Artarmon Public School, Sydney, a gift from the artist, 1953
Sotheby's, Melbourne, 30 July 1986, lot 84
The collection of Lord McAlpine of West Green, United Kingdom
Lauraine Diggins Fine Art, Melbourne (label attached verso)
The National Australia Bank Art Collection, acquired from the above in March 1995 (label attached verso)


Sidney Nolan: Burke and Wills, S. H. Ervin Gallery, The National Trust of Australia, Sydney, 7 November 1985 – 26 January 1986
Sidney Nolan: Landscapes and Legends, National Gallery of Victoria, Melbourne, 3 June — 26 July 1987, and touring to Art Gallery of New South Wales, Sydney, 11 August — 27 September 1987; Art Gallery of Western Australia, Perth, 21 October — 29 November 1987; Art Gallery of South Australia, Adelaide, 15 December 1987 — 31 January 1988 (label attached verso)
Different Views: Aspects of the Landscape, Lauraine Diggins Fine Art, Melbourne, 15 March - 13 April 1995, cat. 30
Sidney Nolan: Desert and Drought, National Gallery of Victoria, Melbourne, 6 June — 17 August 2003, cat. 17 (label attached verso)


McCauley, C., 'Nolan's deserted camels emerge from dark at bottom of stairs', The Australian, Sydney, 24 September 1985, p. 3 (illus.)
Clark, J., Sidney Nolan Landscapes & Legends, Cambridge University Press, Melbourne, 1987, p. 108 (illus.)
Smith, G., Sidney Nolan: Desert and Drought, National Gallery of Victoria, Melbourne, 2003, cat. 17, p. 147
Smee, S., ‘Fred Williams and Company’, in Hart, D., Fred Williams: Infinite Horizons, National Gallery of Australia, Canberra, 2011, p. 214 (illus.)

Catalogue text


Artarmon Public School’s principal
Mr Lance Richardson dusts off the
Nolan found under a staircase, 1985
photographer: Simon Bullard
originally published in The Australian,
Sydney, 24 September 1985, p. 3

Sidney Nolan travelled extensively through Central Australia in 1949 and in addition to transforming his understanding of the country, the experience revolutionised his vision of the landscape.
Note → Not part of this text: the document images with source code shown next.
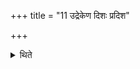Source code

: +++
title = "11 उद्रेकेण दिशः प्रदिश"

+++

<details><summary>थिते</summary>

11. With diśaḥ pradiśaḥ...[^1] (the Pratiprasthātr̥) offers the remaining gravy in each of the directions. with the fifth formula[^2] he offers in the middle (of the fire).  


[^1-2]: TS I.1.3.10.m.
</details>
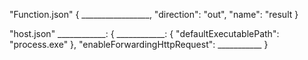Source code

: "Function.json"
{
    _________________,
    "direction": "out",
    "name": "result
}


"host.json"
____________: {
    ____________: {
        "defaultExecutablePath": "process.exe"
    },
    "enableForwardingHttpRequest": ___________
}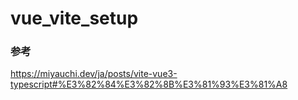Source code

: # vue_vite_setup

### 参考
https://miyauchi.dev/ja/posts/vite-vue3-typescript#%E3%82%84%E3%82%8B%E3%81%93%E3%81%A8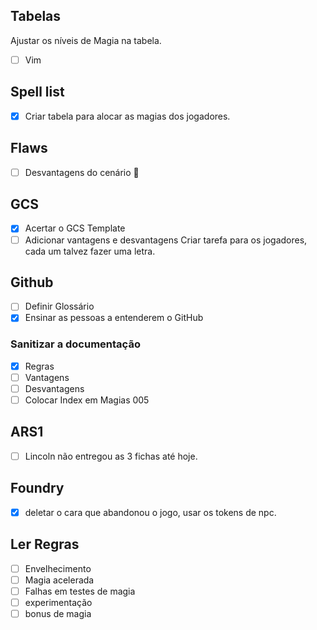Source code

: 
## Tabelas 
Ajustar os níveis de Magia na tabela.
- [ ] Vim
## Spell list
- [x] Criar tabela para alocar as magias dos jogadores.
## Flaws
- [ ] Desvantagens do cenário :triangular_flag_on_post:
## GCS
- [x] Acertar o GCS Template
- [ ] Adicionar vantagens e desvantagens
      Criar tarefa para os jogadores, cada um talvez fazer uma letra.
## Github
- [ ] Definir Glossário
- [x] Ensinar as pessoas a entenderem o GitHub
### Sanitizar a documentação
- [x] Regras
- [ ] Vantagens 
- [ ] Desvantagens
- [ ] Colocar Index em Magias 005
## ARS1
- [ ] Lincoln não entregou as 3 fichas até hoje. 
## Foundry
- [x] deletar o cara que abandonou o jogo, usar os tokens de npc.
## Ler Regras
- [ ] Envelhecimento
- [ ] Magia acelerada
- [ ] Falhas em testes de magia
- [ ] experimentação
- [ ] bonus de magia
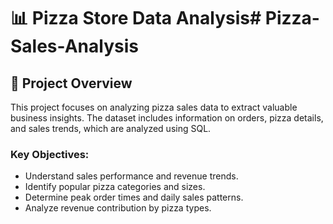 # 📊 Pizza Store Data Analysis# Pizza-Sales-Analysis

## 📜 Project Overview
This project focuses on analyzing pizza sales data to extract valuable business insights. The dataset includes information on orders, pizza details, and sales trends, which are analyzed using SQL.

### Key Objectives:
- Understand sales performance and revenue trends.
- Identify popular pizza categories and sizes.
- Determine peak order times and daily sales patterns.
- Analyze revenue contribution by pizza types.

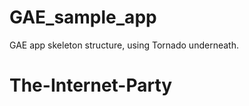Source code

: GAE_sample_app
==============

GAE app skeleton structure, using Tornado underneath.
# The-Internet-Party
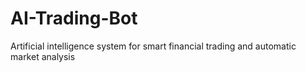 # AI-Trading-Bot
Artificial intelligence system for smart financial trading and automatic market analysis 
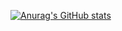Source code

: [![Anurag's GitHub stats](https://github-readme-stats.vercel.app/api?username=simpler1ick&count_private=true)](https://github.com/anuraghazra/github-readme-stats)
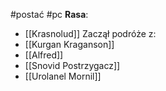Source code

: #postać #pc
**Rasa**:
- [[Krasnolud]]
Zaczął podróże z:
- [[Kurgan Kraganson]]
- [[Alfred]]
- [[Snovid Postrzygacz]]
- [[Urolanel Mornil]]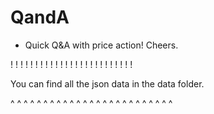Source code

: # QandA

- Quick Q&amp;A with price action! Cheers.


! ! ! ! ! ! ! ! ! ! ! ! ! ! ! ! ! ! ! ! ! ! ! ! !


You can find all the json data in the data folder.


^ ^ ^ ^ ^ ^ ^ ^ ^ ^ ^ ^ ^ ^ ^ ^ ^ ^ ^ ^ ^ ^ ^ ^ ^ 
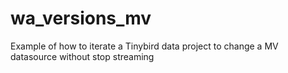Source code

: # wa_versions_mv
Example of how to iterate a Tinybird data project to change a MV datasource without stop streaming
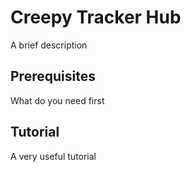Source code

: # Creepy Tracker Hub

A brief description

## Prerequisites

What do you need first

## Tutorial

A very useful tutorial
In a letter to his friend and fellow artist, Albert Tucker, in January 1950, he wrote: ‘We had a wonderful trip to the back of beyond, it is really the proper Australia, old, dignified and coherent… We did a lot of flying in small mail planes & …we just about covered the whole area of the inland …the country in itself has a powerful charm. The light reveals everything in a microscopic way & colours carry for almost frightening distances… Such intensity & duration of colour gives you quite a strange feeling for a while. Anyway it is around this point that I seem to be painting now.’1

Dated 1951, although possibly painted two years earlier, Camels in the Desert exemplifies this approach, the dark red ochre and citrus orange of the dry ground extending deep into the distance and emphasising the overwhelming vastness of the land.2 The brilliant intensity of the desert light which Nolan described as opalescent, ‘like mother-of-pearl and … glowing in transparent layers’3 is miraculously captured in paint, the bleached blue sky appearing to radiate with light and heat. To achieve this, Nolan used enamel paint, noting that, ‘in order to reproduce this light… which was flooding over everything, one had to adopt a different sort of palette from the conventional oil palette one and Ripolin on masonite seemed to… set up the effect I wanted’.4 His practice was to begin by priming composition board panels with a white ground which he sometimes exposed by scraping subsequent paint layers away. The sheen of enamel paint, evenly applied across the smooth surface of the painting support, also contributed to the luminosity of these paintings by reflecting external sources of light.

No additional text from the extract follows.